- **Problem details**
The records must be duplicated exactly, with every picture left out.

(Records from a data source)

---------------

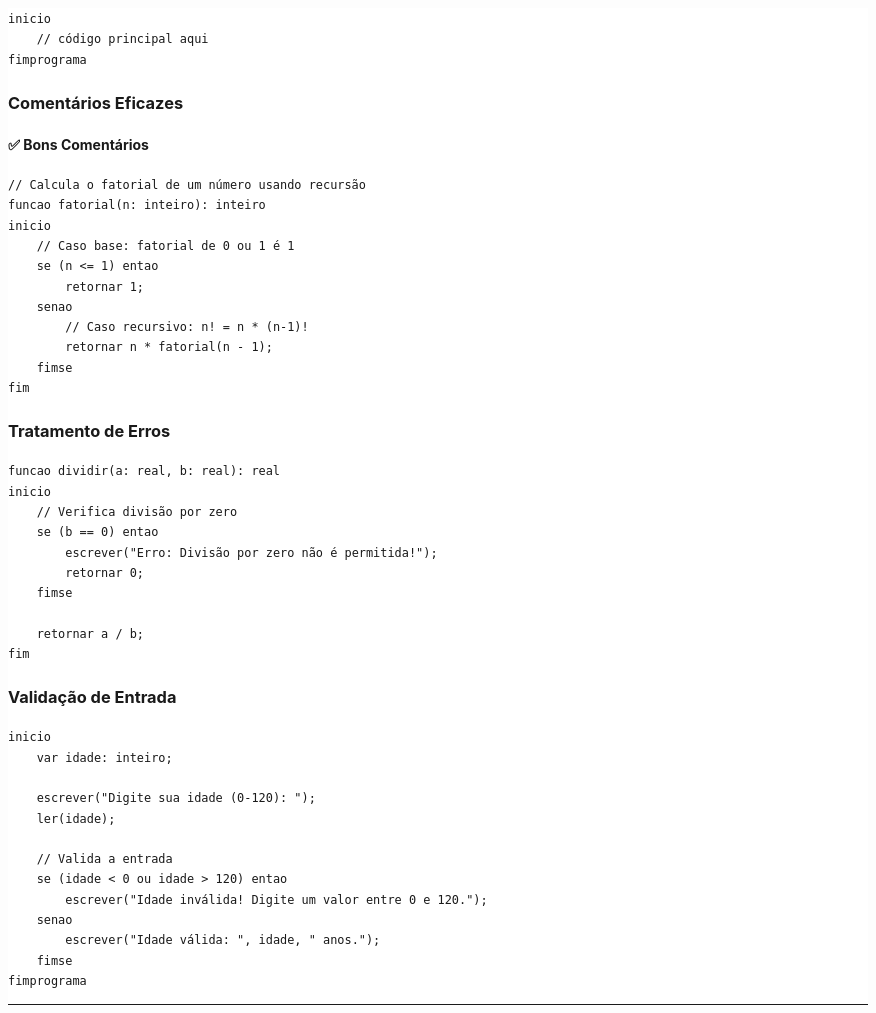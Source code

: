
 ```easylanguage
inicio
    // código principal aqui
fimprograma
```

### Comentários Eficazes

#### ✅ Bons Comentários
```easylanguage
// Calcula o fatorial de um número usando recursão
funcao fatorial(n: inteiro): inteiro
inicio
    // Caso base: fatorial de 0 ou 1 é 1
    se (n <= 1) entao
        retornar 1;
    senao
        // Caso recursivo: n! = n * (n-1)!
        retornar n * fatorial(n - 1);
    fimse
fim
```

### Tratamento de Erros

```easylanguage
funcao dividir(a: real, b: real): real
inicio
    // Verifica divisão por zero
    se (b == 0) entao
        escrever("Erro: Divisão por zero não é permitida!");
        retornar 0;
    fimse
    
    retornar a / b;
fim
```

### Validação de Entrada

```easylanguage
inicio
    var idade: inteiro;
    
    escrever("Digite sua idade (0-120): ");
    ler(idade);
    
    // Valida a entrada
    se (idade < 0 ou idade > 120) entao
        escrever("Idade inválida! Digite um valor entre 0 e 120.");
    senao
        escrever("Idade válida: ", idade, " anos.");
    fimse
fimprograma
```

---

---------------

- **Response to the task**
Source code

:
 ```easylanguage
inicio
    // código principal aqui
fimprograma
```

### Comentários Eficazes

#### ✅ Bons Comentários
```easylanguage
// Calcula o fatorial de um número usando recursão
funcao fatorial(n: inteiro): inteiro
inicio
    // Caso base: fatorial de 0 ou 1 é 1
    se (n <= 1) entao
        retornar 1;
    senao
        // Caso recursivo: n! = n * (n-1)!
        retornar n * fatorial(n - 1);
    fimse
fim
```

### Tratamento de Erros

```easylanguage
funcao dividir(a: real, b: real): real
inicio
    // Verifica divisão por zero
    se (b == 0) entao
        escrever("Erro: Divisão por zero não é permitida!");
        retornar 0;
    fimse
    
    retornar a / b;
fim
```

### Validação de Entrada

```easylanguage
inicio
    var idade: inteiro;
    
    escrever("Digite sua idade (0-120): ");
    ler(idade);
    
    // Valida a entrada
    se (idade < 0 ou idade > 120) entao
        escrever("Idade inválida! Digite um valor entre 0 e 120.");
    senao
        escrever("Idade válida: ", idade, " anos.");
    fimse
fimprograma
```

---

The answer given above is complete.